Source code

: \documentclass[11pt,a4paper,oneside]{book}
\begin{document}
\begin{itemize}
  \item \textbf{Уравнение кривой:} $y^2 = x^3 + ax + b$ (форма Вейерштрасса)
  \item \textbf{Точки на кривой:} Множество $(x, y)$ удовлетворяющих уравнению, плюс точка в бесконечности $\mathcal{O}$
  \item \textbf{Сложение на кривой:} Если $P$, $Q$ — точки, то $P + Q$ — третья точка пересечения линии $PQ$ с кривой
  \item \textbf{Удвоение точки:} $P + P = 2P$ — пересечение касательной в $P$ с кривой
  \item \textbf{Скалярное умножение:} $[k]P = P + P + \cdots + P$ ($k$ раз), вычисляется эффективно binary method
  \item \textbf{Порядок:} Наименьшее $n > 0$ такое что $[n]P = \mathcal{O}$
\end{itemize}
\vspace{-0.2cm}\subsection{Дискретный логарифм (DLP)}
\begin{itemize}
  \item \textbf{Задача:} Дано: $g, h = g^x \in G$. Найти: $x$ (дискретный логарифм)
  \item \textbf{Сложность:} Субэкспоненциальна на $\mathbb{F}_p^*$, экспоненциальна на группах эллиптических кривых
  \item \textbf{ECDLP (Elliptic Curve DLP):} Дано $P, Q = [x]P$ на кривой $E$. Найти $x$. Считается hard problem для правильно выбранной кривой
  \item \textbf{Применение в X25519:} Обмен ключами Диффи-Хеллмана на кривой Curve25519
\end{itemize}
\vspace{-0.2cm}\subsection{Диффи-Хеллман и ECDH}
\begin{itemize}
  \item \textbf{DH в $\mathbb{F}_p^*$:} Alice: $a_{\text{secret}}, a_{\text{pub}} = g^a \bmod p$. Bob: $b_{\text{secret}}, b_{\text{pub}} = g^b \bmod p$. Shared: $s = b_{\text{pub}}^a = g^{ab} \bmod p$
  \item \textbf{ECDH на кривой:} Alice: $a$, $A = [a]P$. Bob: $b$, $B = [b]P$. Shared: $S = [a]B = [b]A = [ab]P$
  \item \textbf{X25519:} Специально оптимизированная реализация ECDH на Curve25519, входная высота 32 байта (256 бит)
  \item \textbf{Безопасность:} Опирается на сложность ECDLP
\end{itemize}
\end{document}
──────
- [YOUR ASSIGNMENT] Begin at the first line of the records above and quote every line verbatim through the one that contains "b$ (форма Вейерштрасса)".

- [ANSWER TO THIS EXERCISE]
Source code

: \documentclass[11pt,a4paper,oneside]{book}
\begin{document}
\begin{itemize}
  \item \textbf{Уравнение кривой:} $y^2 = x^3 + ax + b$ (форма Вейерштрасса)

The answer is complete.